Mau bagaimanapun juga, Faisal tak bisa berlama-lama marah pada sahabatnya. Ia pun mengangguk dan mengulas senyum tipis.

"Terus, tadi kamu pulang naik apa? Ke mana aja sampe pulangnya sore?" Faisal pura-pura tak tahu.

"Aku pulang sama Satria, naik angkot. Tapi mampir dulu ke pasar."

Kening Faisal berkerut. "Pasar? Ngapain kamu ke sana sama Satria?"

"Beli kaset film. Katanya, minggu ini Satria bakal ngajak kita nonton bareng. Tadi dia beli film horror deh kayaknya. Nggak sabar pengen nonton." Hanum menjelaskan dengan antusias.

Sementara Faisal, raut wajahnya kini sudah berubah lagi. Jujur saja, pemuda itu tak suka ketika Hanum menyebut-nyebut nama Satria di hadapannya. Like ... di sini adanya gue, bukan dia, Hanum.

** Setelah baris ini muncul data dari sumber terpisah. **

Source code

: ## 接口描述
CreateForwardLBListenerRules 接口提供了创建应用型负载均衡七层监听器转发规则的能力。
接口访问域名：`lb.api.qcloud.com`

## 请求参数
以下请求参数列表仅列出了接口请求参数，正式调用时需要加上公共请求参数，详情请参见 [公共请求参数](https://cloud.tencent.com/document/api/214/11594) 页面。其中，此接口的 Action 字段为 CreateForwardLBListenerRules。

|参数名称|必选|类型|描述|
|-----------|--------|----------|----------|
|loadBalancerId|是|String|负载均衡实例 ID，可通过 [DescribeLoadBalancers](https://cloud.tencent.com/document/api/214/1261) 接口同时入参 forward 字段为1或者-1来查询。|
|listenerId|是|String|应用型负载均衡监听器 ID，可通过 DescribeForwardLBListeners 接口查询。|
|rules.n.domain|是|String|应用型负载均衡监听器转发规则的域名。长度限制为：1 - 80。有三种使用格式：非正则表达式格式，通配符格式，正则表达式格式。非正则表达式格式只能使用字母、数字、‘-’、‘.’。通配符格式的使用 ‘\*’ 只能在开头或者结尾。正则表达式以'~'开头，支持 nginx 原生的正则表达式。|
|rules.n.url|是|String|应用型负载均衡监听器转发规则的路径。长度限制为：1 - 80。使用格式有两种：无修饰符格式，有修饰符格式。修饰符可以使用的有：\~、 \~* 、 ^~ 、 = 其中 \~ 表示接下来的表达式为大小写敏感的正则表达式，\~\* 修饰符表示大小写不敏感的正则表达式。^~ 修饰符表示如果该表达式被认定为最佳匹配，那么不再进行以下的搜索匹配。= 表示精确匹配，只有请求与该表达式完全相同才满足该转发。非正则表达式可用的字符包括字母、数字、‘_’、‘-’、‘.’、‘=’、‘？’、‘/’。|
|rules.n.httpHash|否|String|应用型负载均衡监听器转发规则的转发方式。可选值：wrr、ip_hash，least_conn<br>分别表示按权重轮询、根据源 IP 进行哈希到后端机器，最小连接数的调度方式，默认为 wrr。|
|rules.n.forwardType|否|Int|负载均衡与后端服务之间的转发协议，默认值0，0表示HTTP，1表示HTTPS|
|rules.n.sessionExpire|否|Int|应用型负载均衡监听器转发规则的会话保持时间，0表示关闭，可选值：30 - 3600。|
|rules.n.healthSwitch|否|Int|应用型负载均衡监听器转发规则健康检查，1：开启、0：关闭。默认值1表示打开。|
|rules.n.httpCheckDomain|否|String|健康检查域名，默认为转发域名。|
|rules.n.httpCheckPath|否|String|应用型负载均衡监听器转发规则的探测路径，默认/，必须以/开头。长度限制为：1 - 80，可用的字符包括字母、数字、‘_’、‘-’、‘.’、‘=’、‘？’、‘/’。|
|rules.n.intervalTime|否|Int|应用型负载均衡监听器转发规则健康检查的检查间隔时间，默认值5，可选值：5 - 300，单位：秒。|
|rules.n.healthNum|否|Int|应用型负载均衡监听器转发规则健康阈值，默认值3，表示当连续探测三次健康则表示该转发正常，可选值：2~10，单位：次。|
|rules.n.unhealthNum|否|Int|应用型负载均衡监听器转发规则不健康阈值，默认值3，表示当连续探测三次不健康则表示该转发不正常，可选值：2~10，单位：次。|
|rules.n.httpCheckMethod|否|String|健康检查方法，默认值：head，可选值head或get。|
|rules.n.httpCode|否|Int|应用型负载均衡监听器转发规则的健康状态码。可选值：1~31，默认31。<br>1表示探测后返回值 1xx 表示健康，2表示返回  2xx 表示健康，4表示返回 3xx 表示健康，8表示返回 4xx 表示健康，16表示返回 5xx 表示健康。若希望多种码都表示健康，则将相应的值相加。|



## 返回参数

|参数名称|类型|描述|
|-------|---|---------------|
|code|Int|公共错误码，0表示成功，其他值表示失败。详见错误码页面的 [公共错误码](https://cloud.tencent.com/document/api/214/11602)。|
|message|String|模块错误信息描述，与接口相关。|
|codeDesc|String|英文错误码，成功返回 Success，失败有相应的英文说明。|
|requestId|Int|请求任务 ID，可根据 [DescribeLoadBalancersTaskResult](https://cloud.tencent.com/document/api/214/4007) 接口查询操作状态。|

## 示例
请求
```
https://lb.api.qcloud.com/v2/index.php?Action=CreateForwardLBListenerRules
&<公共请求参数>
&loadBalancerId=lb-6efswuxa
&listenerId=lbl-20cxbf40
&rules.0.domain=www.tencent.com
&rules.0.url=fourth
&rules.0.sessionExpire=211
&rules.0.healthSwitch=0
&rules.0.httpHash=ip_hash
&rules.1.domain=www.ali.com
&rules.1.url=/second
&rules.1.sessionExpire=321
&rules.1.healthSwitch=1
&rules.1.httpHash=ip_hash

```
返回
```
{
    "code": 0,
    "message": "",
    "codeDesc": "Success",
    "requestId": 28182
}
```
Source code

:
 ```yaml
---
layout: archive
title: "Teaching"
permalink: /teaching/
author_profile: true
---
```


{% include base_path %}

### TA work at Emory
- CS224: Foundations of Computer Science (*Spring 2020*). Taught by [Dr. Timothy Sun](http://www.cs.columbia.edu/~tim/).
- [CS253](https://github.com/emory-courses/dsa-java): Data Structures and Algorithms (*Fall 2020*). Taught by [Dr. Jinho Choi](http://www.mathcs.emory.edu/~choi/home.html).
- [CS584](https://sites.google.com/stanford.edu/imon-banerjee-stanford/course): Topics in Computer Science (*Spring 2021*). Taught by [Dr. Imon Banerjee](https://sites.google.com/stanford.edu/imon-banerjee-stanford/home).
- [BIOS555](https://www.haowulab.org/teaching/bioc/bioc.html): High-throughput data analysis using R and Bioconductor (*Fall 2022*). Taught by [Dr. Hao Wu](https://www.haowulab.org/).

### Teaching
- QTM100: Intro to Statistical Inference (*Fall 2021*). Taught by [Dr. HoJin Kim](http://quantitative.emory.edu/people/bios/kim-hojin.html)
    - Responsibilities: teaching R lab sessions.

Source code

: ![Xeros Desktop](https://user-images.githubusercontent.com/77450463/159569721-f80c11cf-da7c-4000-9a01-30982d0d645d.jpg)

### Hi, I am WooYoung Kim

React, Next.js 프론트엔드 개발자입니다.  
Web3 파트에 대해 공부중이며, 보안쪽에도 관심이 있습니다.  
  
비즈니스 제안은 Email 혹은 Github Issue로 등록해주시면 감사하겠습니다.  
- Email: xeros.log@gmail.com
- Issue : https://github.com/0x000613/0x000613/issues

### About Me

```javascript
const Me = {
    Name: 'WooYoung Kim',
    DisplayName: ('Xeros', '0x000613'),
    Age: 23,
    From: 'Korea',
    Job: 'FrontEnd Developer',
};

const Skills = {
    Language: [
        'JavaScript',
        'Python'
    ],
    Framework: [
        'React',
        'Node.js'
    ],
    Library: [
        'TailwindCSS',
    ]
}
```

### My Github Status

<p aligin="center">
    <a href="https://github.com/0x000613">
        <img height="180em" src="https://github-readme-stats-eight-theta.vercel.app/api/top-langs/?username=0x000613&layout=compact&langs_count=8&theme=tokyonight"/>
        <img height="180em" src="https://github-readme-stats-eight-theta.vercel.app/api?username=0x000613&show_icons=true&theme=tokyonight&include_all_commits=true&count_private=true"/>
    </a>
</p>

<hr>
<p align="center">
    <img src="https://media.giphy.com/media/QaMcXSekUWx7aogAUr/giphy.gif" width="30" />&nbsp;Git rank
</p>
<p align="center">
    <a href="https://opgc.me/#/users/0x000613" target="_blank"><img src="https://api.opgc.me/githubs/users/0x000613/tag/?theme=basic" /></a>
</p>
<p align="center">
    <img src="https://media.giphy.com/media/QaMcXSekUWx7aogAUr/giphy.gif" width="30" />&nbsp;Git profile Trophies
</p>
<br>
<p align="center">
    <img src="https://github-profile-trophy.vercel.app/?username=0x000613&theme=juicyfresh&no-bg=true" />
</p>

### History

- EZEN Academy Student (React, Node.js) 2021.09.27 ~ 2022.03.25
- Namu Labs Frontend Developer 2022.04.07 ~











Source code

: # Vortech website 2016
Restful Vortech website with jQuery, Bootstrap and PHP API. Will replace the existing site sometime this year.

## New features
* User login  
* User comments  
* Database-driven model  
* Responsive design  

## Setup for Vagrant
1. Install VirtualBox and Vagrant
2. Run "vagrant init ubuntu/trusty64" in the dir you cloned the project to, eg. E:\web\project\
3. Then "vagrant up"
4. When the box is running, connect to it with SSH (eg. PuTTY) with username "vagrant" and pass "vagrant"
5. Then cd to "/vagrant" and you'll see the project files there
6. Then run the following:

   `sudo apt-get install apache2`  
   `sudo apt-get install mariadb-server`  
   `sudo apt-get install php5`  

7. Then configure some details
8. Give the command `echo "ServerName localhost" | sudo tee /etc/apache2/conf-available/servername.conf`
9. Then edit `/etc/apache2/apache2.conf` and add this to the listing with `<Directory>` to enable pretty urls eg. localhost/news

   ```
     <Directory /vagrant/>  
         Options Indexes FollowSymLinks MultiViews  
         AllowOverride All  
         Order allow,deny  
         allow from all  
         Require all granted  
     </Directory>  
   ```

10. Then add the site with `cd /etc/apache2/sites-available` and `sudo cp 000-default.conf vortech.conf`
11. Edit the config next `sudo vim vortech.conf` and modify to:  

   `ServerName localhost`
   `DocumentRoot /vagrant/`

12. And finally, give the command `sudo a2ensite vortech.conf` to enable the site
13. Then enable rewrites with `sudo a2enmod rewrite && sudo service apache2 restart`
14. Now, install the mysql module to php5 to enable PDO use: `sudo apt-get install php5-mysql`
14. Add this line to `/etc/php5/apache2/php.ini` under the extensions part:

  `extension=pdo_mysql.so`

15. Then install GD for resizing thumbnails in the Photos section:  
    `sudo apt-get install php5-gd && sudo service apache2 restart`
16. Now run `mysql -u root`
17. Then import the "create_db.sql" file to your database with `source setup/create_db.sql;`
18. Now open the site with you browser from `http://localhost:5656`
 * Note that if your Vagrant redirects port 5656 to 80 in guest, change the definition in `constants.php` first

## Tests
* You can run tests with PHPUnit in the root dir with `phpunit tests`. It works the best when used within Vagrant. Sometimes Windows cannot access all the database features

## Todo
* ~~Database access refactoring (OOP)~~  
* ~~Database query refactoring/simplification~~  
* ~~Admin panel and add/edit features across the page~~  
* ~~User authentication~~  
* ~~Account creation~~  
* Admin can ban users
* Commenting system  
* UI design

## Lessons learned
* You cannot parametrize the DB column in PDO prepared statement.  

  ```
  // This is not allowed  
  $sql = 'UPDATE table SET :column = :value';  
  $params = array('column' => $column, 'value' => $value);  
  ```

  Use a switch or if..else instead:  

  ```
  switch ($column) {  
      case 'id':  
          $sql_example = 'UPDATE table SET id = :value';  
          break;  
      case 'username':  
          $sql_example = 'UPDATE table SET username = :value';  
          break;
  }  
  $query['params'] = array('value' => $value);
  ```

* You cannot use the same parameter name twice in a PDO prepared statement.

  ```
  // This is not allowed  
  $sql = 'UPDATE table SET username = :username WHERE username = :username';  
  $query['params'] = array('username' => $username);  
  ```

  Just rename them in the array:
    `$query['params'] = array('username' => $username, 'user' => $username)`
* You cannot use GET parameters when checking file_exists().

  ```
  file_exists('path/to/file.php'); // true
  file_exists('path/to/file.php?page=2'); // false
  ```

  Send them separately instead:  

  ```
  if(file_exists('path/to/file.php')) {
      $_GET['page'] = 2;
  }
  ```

"Sal, kok kamu diem aja, sih? Dengerin aku cerita nggak?" Hanum protes kala melihat Faisal menatap kosong ke arahnya.

"Eh? Iya, dengerin kok." Faisal menatap lekat gadis yang sangat disukainya. Rasanya, ia tak rela ketika perhatian Hanum terbagi antara dirinya dan Satria. Ia juga tak rela ketika gadis itu menghabiskan waktunya dengan Satria, bukan dengannya.

Ia menyesal, kenapa dulu membiarkan Hanum diantarkan oleh Satria. Jika akhirnya akan seperti ini, maka Faisal-lah yang akan menjemputnya kala itu. Ia takkan pernah mempertemukan mereka berdua.

Biarlah Faisal dicap egois. Nyatanya memang begitu, ia tak mau Hanum dekat-dekat dengan sepupunya sendiri. Ia tak mau sosoknya sebagai laki-laki paling dekat dengan Hanum—selain ayah dan kakaknya tergantikan oleh orang lain. Tapi, di sisi yang berbeda, ia juga senang Hanum dapat beradaptasi dengan orang lain selain dirinya.

Faisal mendesah. Pikirannya jadi rumit. Tentu ia takkan sekonyong-konyong menjauhkan Hanum dari Satria. Ia bisa melihat, gadis itu berbinar senang setiap bersama Satria.

Mungkin, Faisal memang harus berusaha lebih keras. Lebih dari sebelumnya.